The task calls for an exact copy of the records, without any images.

[Dataset entries]
/---

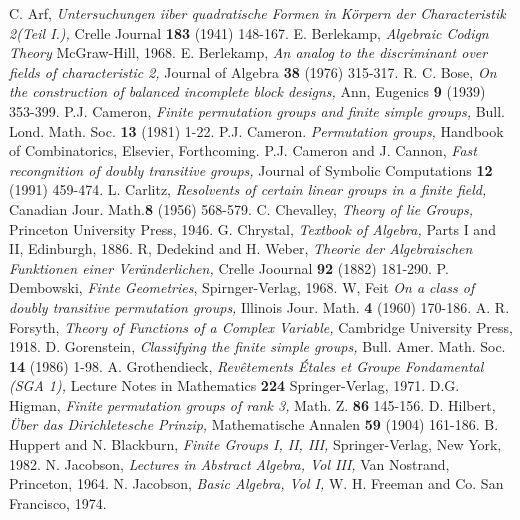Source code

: \begin{thebibliography}{99}
 C. Arf, \textit{Untersuchungen iiber quadratische Formen in K\"orpern der Characteristik 2(Teil I.),} Crelle Journal {\bf 183} (1941) 148-167. 
 E. Berlekamp, \textit{Algebraic Codign Theory} McGraw-Hill, 1968.
 E. Berlekamp, \textit{An analog to the discriminant over fields of characteristic 2,} Journal of Algebra {\bf 38} (1976) 315-317.
 R. C. Bose, \textit{On the construction of balanced incomplete block designs,} Ann, Eugenics {\bf 9} (1939) 353-399.
 P.J. Cameron, \textit{Finite permutation groups and finite simple groups,} Bull. Lond. Math. Soc. {\bf 13} (1981) 1-22.
 P.J. Cameron. \textit{Permutation groups,} Handbook of Combinatorics, Elsevier, Forthcoming.
 P.J. Cameron and J. Cannon, \textit{Fast recongnition of doubly transitive groups,} Journal of Symbolic Computations {\bf 12} (1991) 459-474.
 L. Carlitz, \textit{Resolvents of certain linear groups in a finite field,} Canadian Jour. Math.{\bf 8} (1956) 568-579.
 C. Chevalley, \textit{Theory of lie Groups,} Princeton University Press, 1946.  
 G. Chrystal, \textit{Textbook of Algebra,} Parts I and II, Edinburgh, 1886.
 R, Dedekind and H. Weber, \textit{Theorie der Algebraischen Funktionen einer Ver\"anderlichen,} Crelle Joournal {\bf 92} (1882) 181-290.
 P. Dembowski, \textit{Finte Geometries}, Spirnger-Verlag, 1968.
 W, Feit \textit{On a class of doubly transitive permutation groups,} Illinois Jour. Math. {\bf 4} (1960) 170-186.
 A. R. Forsyth, \textit{Theory of Functions of a Complex Variable,} Cambridge University Press, 1918.
 D. Gorenstein, \textit{Classifying the finite simple groups,} Bull. Amer. Math. Soc. {\bf 14} (1986) 1-98.
 A. Grothendieck, \textit{Rev\^etements \'Etales et Groupe Fondamental (SGA 1),} Lecture Notes in Mathematics {\bf 224} Springer-Verlag, 1971.
 D.G. Higman, \textit{Finite permutation groups of rank 3,} Math. Z. {\bf 86} 145-156.
 D. Hilbert, \textit{\"Uber das Dirichletesche Prinzip,} Mathematische Annalen {\bf 59} (1904) 161-186.
 B. Huppert and N. Blackburn, \textit{Finite Groups I, II, III,} Springer-Verlag, New York, 1982.
 N. Jacobson, \textit{Lectures in Abstract Algebra, Vol III,} Van Nostrand, Princeton, 1964.
 N. Jacobson, \textit{Basic Algebra, Vol I,} W. H. Freeman and Co. San Francisco, 1974.

\end{thebibliography}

\---

Output of the exercise:
Source code

: \begin{thebibliography}{99}
 C. Arf, \textit{Untersuchungen iiber quadratische Formen in K\"orpern der Characteristik 2(Teil I.),} Crelle Journal {\bf 183} (1941) 148-167. 
 E. Berlekamp, \textit{Algebraic Codign Theory} McGraw-Hill, 1968.
 E. Berlekamp, \textit{An analog to the discriminant over fields of characteristic 2,} Journal of Algebra {\bf 38} (1976) 315-317.
 R. C. Bose, \textit{On the construction of balanced incomplete block designs,} Ann, Eugenics {\bf 9} (1939) 353-399.
 P.J. Cameron, \textit{Finite permutation groups and finite simple groups,} Bull. Lond. Math. Soc. {\bf 13} (1981) 1-22.
 P.J. Cameron. \textit{Permutation groups,} Handbook of Combinatorics, Elsevier, Forthcoming.
 P.J. Cameron and J. Cannon, \textit{Fast recongnition of doubly transitive groups,} Journal of Symbolic Computations {\bf 12} (1991) 459-474.
 L. Carlitz, \textit{Resolvents of certain linear groups in a finite field,} Canadian Jour. Math.{\bf 8} (1956) 568-579.
 C. Chevalley, \textit{Theory of lie Groups,} Princeton University Press, 1946.  
 G. Chrystal, \textit{Textbook of Algebra,} Parts I and II, Edinburgh, 1886.
 R, Dedekind and H. Weber, \textit{Theorie der Algebraischen Funktionen einer Ver\"anderlichen,} Crelle Joournal {\bf 92} (1882) 181-290.
 P. Dembowski, \textit{Finte Geometries}, Spirnger-Verlag, 1968.
 W, Feit \textit{On a class of doubly transitive permutation groups,} Illinois Jour. Math. {\bf 4} (1960) 170-186.
 A. R. Forsyth, \textit{Theory of Functions of a Complex Variable,} Cambridge University Press, 1918.
 D. Gorenstein, \textit{Classifying the finite simple groups,} Bull. Amer. Math. Soc. {\bf 14} (1986) 1-98.
 A. Grothendieck, \textit{Rev\^etements \'Etales et Groupe Fondamental (SGA 1),} Lecture Notes in Mathematics {\bf 224} Springer-Verlag, 1971.
 D.G. Higman, \textit{Finite permutation groups of rank 3,} Math. Z. {\bf 86} 145-156.
 D. Hilbert, \textit{\"Uber das Dirichletesche Prinzip,} Mathematische Annalen {\bf 59} (1904) 161-186.
 B. Huppert and N. Blackburn, \textit{Finite Groups I, II, III,} Springer-Verlag, New York, 1982.
 N. Jacobson, \textit{Lectures in Abstract Algebra, Vol III,} Van Nostrand, Princeton, 1964.
 N. Jacobson, \textit{Basic Algebra, Vol I,} W. H. Freeman and Co. San Francisco, 1974.

\end{thebibliography}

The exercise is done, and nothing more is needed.